Рим и Карфаген. Мир тесен для двоих | страница 21
Затем после погребения с подобающими почестями римляне выставляют изображение покойника, заключенное в небольшой деревянный киот, в его доме на самом видном месте. Изображение представляет собою маску, точно воспроизводящую цвет кожи и черты лица покойника. Если умирает какой-либо знатный родственник, изображения эти несут в погребальном шествии, надевая их на людей, возможно ближе напоминающих покойников ростом и всем сложением. Люди эти одеваются в одежды с пурпурной каймой, если умерший был консул или претор, в пурпурные, если цензор, наконец – в шитые золотом, если умерший был триумфатор или совершил подвиг, достойный триумфа. Сами они едут на колесницах, а впереди несут пучки прутьев, секиры и прочие знаки отличия, смотря по должности, какую умерший занимал в государстве при жизни. По-дошедши к рострам, все они садятся по порядку на кресла из слоновой кости. Трудно представить себе зрелище более внушительное для юноши честолюбивого и благородного, – восторгается Полибий. – Неужели в самом деле можно взирать равнодушно на это собрание изображений людей, прославленных за доблесть, как бы оживших, одухотворенных? Что может быть прекраснее этого зрелища?

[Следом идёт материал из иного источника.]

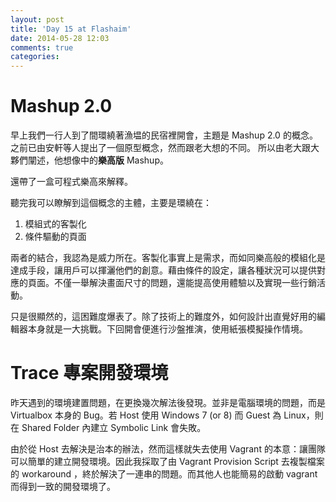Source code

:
 ```yaml
---
layout: post
title: 'Day 15 at Flashaim'
date: 2014-05-28 12:03
comments: true
categories: 
---
```

# Mashup 2.0 

早上我們一行人到了間環繞著漁塭的民宿裡開會，主題是 Mashup 2.0 的概念。
之前已由安軒等人提出了一個原型概念，然而跟老大想的不同。
所以由老大跟大夥們闡述，他想像中的**樂高版** Mashup。

還帶了一盒可程式樂高來解釋。

聽完我可以瞭解到這個概念的主體，主要是環繞在：
1. 模組式的客製化
1. 條件驅動的頁面

兩者的結合，我認為是威力所在。客製化事實上是需求，而如同樂高般的模組化是達成手段，讓用戶可以揮灑他們的創意。藉由條件的設定，讓各種狀況可以提供對應的頁面。不僅一舉解決畫面尺寸的問題，還能提高使用體驗以及實現一些行銷活動。

只是很顯然的，這困難度爆表了。除了技術上的難度外，如何設計出直覺好用的編輯器本身就是一大挑戰。下回開會便進行沙盤推演，使用紙張模擬操作情境。

# Trace 專案開發環境

昨天遇到的環境建置問題，在更換幾次解法後發現。並非是電腦環境的問題，而是 Virtualbox 本身的 Bug。若 Host 使用 Windows 7 (or 8) 而 Guest 為 Linux，則在 Shared Folder 內建立 Symbolic Link 會失敗。

由於從 Host 去解決是治本的辦法，然而這樣就失去使用 Vagrant 的本意：讓團隊可以簡單的建立開發環境。因此我採取了由 Vagrant Provision Script 去複製檔案的 workaround ，終於解決了一連串的問題。而其他人也能簡易的啟動 vagrant 而得到一致的開發環境了。

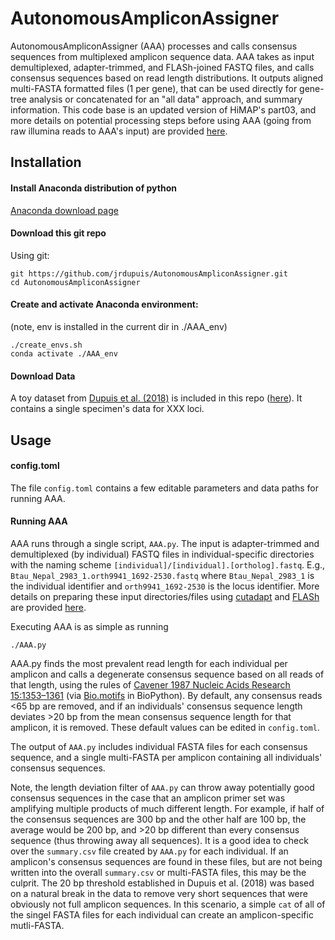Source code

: # AutonomousAmpliconAssigner

AutonomousAmpliconAssigner (AAA) processes and calls consensus sequences from multiplexed amplicon sequence data. AAA takes as input demultiplexed, adapter-trimmed, and FLASh-joined FASTQ files, and calls consensus sequences based on read length distributions. It outputs aligned multi-FASTA formatted files (1 per gene), that can be used directly for gene-tree analysis or concatenated for an "all data" approach, and summary information. This code base is an updated version of HiMAP's part03, and more details on potential processing steps before using AAA (going from raw illumina reads to AAA's input) are provided [here](https://github.com/popphylotools/HiMAP#part03).

## Installation

#### Install Anaconda distribution of python

[Anaconda download page](https://www.continuum.io/downloads)

#### Download this git repo
Using git:
```
git https://github.com/jrdupuis/AutonomousAmpliconAssigner.git
cd AutonomousAmpliconAssigner
```
#### Create and activate Anaconda environment: 
(note, env is installed in the current dir in ./AAA_env)
```
./create_envs.sh
conda activate ./AAA_env
```

#### Download Data
A toy dataset from [Dupuis et al. (2018)](https://onlinelibrary.wiley.com/doi/abs/10.1111/1755-0998.12783) is included in this repo ([here](https://github.com/jrdupuis/AutonomousAmpliconAssigner/tree/main/input_data)). It contains a single specimen's data for XXX loci.

## Usage
#### config.toml
The file `config.toml` contains a few editable parameters and data paths for running AAA. 

#### Running AAA
AAA runs through a single script, `AAA.py`. The input is adapter-trimmed and demultiplexed (by individual) FASTQ files in individual-specific directories with the naming scheme `[individual]/[individual].[ortholog].fastq`. E.g., `Btau_Nepal_2983_1.orth9941_1692-2530.fastq` where `Btau_Nepal_2983_1` is the individual identifier and `orth9941_1692-2530` is the locus identifier. More details on preparing these input directories/files using [cutadapt](http://cutadapt.readthedocs.io/en/stable/index.html) and [FLASh](https://ccb.jhu.edu/software/FLASH/) are provided [here](https://github.com/popphylotools/HiMAP#part03).

Executing AAA is as simple as running
```
./AAA.py
```

AAA.py finds the most prevalent read length for each individual per amplicon and calls a degenerate consensus sequence based on all reads of that length, using the rules of [Cavener 1987 Nucleic Acids Research 15:1353–1361](https://academic.oup.com/nar/article-lookup/doi/10.1093/nar/15.4.1353) (via [Bio.motifs](http://biopython.org/DIST/docs/tutorial/Tutorial.html) in BioPython). By default, any consensus reads <65 bp are removed, and if an individuals' consensus sequence length deviates >20 bp from the mean consensus sequence length for that amplicon, it is removed. These default values can be edited in `config.toml`. 

The output of `AAA.py` includes individual FASTA files for each consensus sequence, and a single multi-FASTA per amplicon containing all individuals' consensus sequences. 

Note, the length deviation filter of `AAA.py` can throw away potentially good consensus sequences in the case that an amplicon primer set was amplifying multiple products of much different length. For example, if half of the consensus sequences are 300 bp and the other half are 100 bp, the average would be 200 bp, and >20 bp different than every consensus sequence (thus throwing away all sequences). It is a good idea to check over the `summary.csv` file created by `AAA.py` for each individual. If an amplicon's consensus sequences are found in these files, but are not being written into the overall `summary.csv` or multi-FASTA files, this may be the culprit. The 20 bp threshold established in Dupuis et al. (2018) was based on a natural break in the data to remove very short sequences that were obviously not full amplicon sequences. In this scenario, a simple `cat` of all of the singel FASTA files for each individual can create an amplicon-specific mutli-FASTA.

Далее, мало того что оратор говорит о погребаемом покойнике; по окончании речи о нем он переходит к повествованию о счастливых подвигах всех прочих присутствующих здесь покойников, начиная от старейшего из них. Таким образом непрестанно возобновляется память о заслугах доблестных мужей, а через то самое увековечивается слава граждан, совершивших что-либо достойное, имена благодетелей отечества становятся известными народу и передаются в потомство. Вместе с тем – и это всего важнее – обычай поощряет юношество ко всевозможным испытаниям на благо государства, лишь бы достигнуть славы, сопутствующей доблестным гражданам. Сказанное подтверждается нижеследующим: многие римляне, чтобы решить победу, добровольно выходили на единоборство; немало было и таких, которые шли на явную смерть, на войне ли за спасение прочих воинов, или в мирное время за безопасность отечества. Далее, иные власть имущие в противность всякому обычаю или закону умерщвляли родных детей, потому что благо отечества ставили выше самых тесных кровных связей».

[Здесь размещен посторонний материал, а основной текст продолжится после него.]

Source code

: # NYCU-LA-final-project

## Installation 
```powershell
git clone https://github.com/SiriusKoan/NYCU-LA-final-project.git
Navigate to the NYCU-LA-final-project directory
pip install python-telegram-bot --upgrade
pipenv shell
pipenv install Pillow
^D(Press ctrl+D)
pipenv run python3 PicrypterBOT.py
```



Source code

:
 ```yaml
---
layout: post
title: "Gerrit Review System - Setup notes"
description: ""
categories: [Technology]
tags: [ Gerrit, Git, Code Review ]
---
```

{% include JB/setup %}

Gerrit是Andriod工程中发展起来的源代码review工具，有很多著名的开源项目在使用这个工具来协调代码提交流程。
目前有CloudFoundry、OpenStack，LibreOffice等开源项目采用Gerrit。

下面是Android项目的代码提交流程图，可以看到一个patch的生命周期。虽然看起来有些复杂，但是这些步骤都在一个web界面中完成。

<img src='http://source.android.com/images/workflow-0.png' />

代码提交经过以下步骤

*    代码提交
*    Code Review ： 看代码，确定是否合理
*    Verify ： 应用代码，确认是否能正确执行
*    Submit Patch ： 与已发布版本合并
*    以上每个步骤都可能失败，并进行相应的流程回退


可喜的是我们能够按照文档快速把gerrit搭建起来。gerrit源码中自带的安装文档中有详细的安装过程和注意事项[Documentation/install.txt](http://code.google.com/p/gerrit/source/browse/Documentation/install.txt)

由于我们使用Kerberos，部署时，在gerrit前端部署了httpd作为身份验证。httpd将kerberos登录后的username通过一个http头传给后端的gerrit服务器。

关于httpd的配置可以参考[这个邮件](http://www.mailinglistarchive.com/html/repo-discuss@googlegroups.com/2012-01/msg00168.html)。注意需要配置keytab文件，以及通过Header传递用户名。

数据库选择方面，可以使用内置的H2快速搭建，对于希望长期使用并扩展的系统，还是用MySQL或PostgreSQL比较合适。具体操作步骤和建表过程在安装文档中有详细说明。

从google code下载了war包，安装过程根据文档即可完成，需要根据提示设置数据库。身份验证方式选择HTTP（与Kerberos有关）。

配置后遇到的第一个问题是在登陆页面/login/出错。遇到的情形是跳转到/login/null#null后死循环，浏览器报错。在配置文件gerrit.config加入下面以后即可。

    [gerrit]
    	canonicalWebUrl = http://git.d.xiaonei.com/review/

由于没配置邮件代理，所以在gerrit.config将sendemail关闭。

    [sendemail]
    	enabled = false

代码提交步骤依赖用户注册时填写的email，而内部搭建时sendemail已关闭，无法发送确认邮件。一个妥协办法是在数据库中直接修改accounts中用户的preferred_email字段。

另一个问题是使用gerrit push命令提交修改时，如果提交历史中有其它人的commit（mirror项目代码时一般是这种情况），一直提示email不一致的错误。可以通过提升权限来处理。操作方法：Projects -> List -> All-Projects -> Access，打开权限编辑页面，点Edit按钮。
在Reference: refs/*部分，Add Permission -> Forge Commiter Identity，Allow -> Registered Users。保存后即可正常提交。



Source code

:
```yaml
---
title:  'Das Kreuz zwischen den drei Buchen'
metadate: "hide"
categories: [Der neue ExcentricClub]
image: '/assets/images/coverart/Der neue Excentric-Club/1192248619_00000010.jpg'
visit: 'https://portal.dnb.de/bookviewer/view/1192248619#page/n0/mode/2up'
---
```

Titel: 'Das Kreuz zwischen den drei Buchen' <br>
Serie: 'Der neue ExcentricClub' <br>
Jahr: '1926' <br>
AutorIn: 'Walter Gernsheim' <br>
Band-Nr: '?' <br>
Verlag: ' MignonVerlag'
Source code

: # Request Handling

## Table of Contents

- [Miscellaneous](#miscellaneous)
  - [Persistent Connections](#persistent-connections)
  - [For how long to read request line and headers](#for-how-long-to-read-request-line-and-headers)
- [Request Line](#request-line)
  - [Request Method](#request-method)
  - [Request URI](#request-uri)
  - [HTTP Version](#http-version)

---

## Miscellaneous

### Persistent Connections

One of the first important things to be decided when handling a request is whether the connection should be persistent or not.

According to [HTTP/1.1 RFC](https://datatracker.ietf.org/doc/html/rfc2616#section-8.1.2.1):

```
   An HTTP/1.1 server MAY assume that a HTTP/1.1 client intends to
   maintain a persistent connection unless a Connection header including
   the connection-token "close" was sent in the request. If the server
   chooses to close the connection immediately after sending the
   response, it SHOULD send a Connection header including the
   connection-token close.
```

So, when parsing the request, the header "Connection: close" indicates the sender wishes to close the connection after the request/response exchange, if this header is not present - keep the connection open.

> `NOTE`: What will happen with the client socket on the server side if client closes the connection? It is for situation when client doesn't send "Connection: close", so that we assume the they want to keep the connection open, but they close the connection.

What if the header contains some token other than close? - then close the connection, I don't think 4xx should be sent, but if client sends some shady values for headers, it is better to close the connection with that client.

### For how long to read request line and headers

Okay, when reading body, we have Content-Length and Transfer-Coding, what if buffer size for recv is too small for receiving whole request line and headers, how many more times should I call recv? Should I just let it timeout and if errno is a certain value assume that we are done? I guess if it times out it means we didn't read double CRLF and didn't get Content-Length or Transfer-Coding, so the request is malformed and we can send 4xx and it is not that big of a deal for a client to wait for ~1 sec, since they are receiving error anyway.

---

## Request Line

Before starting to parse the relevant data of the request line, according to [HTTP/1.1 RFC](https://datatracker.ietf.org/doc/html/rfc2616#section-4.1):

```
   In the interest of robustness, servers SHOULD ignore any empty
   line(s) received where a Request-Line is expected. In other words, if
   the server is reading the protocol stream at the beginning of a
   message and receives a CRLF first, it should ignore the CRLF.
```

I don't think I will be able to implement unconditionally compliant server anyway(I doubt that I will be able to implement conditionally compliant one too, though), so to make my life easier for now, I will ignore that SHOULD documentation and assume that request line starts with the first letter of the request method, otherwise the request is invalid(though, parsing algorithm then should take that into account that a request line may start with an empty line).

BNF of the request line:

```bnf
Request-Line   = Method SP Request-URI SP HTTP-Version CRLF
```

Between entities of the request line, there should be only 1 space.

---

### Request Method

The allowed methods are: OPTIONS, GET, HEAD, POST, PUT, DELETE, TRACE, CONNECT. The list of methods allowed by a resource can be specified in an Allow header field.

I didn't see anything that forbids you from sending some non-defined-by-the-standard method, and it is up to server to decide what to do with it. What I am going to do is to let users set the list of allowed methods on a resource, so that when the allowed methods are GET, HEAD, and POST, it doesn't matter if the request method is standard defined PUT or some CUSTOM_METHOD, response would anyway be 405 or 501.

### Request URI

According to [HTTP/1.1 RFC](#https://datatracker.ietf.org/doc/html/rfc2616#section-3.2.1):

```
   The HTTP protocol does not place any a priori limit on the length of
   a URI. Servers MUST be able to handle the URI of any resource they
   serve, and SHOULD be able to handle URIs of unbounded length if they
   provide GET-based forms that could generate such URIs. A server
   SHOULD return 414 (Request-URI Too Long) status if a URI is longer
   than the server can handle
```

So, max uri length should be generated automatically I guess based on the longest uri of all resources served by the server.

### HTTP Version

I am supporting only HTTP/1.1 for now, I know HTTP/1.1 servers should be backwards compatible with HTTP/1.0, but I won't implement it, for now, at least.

Одного лишь патриотизма было, конечно, мало, чтобы побеждать врагов, которых у Рима было великое множество. Нужна была хорошо организованная армия; и здесь народ-воин преуспел немало. Вместо трудноуправляемой неповоротливой греческой фаланги, которой требовалась ровная местность, римляне изобрели новую тактическую единицу – легион. Что же он из себя представлял? В разные исторические периоды количество воинов в легионе было различным: во времена императора Августа оно достигало 7 тысяч человек; самыми малочисленными были легионы Цезаря – обычно они не превышали 3–4 тысяч человек (впрочем, и с такими легионами Цезарь воевал успешно).